[Saved entries]
-- Opening Marker --
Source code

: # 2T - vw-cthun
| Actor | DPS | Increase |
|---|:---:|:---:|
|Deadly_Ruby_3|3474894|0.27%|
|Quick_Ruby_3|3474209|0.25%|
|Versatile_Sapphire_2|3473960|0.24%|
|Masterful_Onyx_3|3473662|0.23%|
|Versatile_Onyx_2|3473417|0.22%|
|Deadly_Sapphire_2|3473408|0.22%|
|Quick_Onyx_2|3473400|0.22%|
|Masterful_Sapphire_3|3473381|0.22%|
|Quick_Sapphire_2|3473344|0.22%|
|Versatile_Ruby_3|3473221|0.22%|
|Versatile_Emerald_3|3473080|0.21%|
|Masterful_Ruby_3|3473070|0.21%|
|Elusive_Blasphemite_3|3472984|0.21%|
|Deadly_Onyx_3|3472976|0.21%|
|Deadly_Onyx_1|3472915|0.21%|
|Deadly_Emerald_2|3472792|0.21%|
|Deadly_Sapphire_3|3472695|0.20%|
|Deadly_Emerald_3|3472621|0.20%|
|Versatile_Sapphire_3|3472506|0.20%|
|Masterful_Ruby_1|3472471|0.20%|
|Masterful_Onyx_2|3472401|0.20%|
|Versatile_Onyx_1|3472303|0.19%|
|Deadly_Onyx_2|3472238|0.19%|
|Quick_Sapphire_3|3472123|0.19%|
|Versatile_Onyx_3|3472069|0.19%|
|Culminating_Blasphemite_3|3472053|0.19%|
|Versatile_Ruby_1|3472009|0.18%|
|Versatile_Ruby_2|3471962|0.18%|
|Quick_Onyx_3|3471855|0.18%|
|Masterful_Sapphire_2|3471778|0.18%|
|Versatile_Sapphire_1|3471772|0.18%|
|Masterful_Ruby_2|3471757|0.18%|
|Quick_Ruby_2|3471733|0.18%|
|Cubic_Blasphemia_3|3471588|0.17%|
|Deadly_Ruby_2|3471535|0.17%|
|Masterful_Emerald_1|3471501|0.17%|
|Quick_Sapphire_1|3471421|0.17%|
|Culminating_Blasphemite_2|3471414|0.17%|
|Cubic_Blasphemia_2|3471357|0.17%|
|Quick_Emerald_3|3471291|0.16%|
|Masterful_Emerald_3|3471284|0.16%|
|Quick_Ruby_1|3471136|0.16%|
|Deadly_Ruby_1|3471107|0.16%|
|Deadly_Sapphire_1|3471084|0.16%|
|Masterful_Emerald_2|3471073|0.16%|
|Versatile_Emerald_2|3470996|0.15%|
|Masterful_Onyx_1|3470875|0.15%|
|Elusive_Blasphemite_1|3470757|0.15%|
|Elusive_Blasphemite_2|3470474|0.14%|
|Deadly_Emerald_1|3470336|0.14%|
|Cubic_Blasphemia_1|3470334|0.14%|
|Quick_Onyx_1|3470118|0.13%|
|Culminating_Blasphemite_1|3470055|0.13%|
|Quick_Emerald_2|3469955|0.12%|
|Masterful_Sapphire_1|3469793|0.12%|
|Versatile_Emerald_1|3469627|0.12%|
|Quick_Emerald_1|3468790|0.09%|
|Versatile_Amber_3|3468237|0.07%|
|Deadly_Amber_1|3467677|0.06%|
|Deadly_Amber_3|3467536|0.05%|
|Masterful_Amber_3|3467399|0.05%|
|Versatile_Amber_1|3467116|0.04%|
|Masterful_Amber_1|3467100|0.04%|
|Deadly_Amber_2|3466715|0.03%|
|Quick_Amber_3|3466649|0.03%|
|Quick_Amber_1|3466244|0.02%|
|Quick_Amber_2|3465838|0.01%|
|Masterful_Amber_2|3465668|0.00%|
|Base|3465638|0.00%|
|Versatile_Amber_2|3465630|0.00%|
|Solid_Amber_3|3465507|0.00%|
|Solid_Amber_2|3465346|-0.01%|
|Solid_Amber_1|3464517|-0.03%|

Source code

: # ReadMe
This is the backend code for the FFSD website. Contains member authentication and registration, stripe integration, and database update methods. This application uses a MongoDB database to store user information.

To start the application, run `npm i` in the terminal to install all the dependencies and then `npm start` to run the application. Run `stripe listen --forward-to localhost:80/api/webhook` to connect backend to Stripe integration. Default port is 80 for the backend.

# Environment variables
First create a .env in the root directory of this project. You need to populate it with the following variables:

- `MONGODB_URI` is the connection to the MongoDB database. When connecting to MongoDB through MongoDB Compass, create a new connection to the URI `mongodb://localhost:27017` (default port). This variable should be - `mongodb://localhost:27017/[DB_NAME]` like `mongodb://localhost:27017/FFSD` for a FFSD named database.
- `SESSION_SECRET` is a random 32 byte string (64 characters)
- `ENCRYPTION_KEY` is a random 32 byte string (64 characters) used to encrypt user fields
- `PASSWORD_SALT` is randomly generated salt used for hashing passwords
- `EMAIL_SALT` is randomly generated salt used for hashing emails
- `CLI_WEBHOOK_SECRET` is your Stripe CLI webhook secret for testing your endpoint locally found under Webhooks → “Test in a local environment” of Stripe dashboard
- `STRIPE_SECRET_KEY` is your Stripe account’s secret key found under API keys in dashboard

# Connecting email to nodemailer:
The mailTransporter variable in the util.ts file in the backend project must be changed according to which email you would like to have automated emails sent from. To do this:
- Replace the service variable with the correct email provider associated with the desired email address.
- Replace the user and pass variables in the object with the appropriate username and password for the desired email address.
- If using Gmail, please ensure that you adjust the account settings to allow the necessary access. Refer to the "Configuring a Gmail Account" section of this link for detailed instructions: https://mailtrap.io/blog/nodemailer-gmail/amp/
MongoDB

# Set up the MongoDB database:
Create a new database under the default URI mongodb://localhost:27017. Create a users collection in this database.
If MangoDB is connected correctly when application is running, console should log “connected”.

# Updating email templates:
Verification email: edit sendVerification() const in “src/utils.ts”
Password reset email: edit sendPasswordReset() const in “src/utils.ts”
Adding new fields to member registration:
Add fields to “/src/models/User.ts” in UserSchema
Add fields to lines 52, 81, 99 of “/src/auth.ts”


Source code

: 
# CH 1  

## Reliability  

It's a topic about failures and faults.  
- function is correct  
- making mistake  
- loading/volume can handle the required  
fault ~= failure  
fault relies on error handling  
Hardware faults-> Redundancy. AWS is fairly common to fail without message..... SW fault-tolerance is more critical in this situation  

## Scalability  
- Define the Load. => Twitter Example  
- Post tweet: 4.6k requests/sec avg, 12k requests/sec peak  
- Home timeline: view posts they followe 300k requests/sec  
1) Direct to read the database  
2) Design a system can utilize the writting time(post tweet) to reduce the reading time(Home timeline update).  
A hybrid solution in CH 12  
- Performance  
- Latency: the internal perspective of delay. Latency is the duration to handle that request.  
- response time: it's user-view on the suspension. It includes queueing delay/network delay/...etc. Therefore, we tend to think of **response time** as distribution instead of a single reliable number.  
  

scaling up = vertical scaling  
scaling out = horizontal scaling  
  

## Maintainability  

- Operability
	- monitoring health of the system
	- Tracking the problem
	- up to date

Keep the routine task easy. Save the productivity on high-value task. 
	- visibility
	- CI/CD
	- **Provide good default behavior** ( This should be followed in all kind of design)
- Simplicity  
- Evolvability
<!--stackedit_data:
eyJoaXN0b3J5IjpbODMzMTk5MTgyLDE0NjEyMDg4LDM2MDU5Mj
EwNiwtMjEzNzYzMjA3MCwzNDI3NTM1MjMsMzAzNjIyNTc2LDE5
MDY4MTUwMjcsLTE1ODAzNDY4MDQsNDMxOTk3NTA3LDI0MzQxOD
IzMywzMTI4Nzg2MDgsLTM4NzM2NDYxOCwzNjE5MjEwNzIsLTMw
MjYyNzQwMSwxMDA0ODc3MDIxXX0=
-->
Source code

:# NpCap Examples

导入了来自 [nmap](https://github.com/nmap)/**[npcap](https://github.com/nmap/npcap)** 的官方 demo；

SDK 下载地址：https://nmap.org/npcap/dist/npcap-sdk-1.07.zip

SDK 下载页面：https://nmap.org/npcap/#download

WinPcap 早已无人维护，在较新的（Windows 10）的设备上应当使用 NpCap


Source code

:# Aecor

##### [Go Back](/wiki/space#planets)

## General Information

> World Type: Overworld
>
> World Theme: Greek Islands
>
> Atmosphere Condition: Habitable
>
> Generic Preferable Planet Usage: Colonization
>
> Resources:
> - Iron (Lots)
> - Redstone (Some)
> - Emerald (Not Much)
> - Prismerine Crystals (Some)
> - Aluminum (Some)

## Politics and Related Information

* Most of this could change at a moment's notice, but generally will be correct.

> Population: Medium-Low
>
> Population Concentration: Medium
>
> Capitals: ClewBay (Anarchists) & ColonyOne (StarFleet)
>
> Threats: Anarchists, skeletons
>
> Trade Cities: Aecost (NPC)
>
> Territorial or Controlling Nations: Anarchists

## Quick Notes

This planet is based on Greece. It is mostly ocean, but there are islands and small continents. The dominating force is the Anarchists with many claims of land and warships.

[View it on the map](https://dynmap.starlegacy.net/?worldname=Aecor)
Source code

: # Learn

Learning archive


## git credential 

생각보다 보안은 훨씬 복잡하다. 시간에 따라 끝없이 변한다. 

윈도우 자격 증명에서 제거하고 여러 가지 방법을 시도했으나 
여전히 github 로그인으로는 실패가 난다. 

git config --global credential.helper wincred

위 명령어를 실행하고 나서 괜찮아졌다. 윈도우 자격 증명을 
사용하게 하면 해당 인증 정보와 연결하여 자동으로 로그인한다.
-- Closing Marker --
* [What you need to do]: Find the word "variables" in the data and show each line that holds it.

* [Result for this task]:
# Environment variables
First create a .env in the root directory of this project. You need to populate it with the following variables:
- Replace the user and pass variables in the object with the appropriate username and password for the desired email address.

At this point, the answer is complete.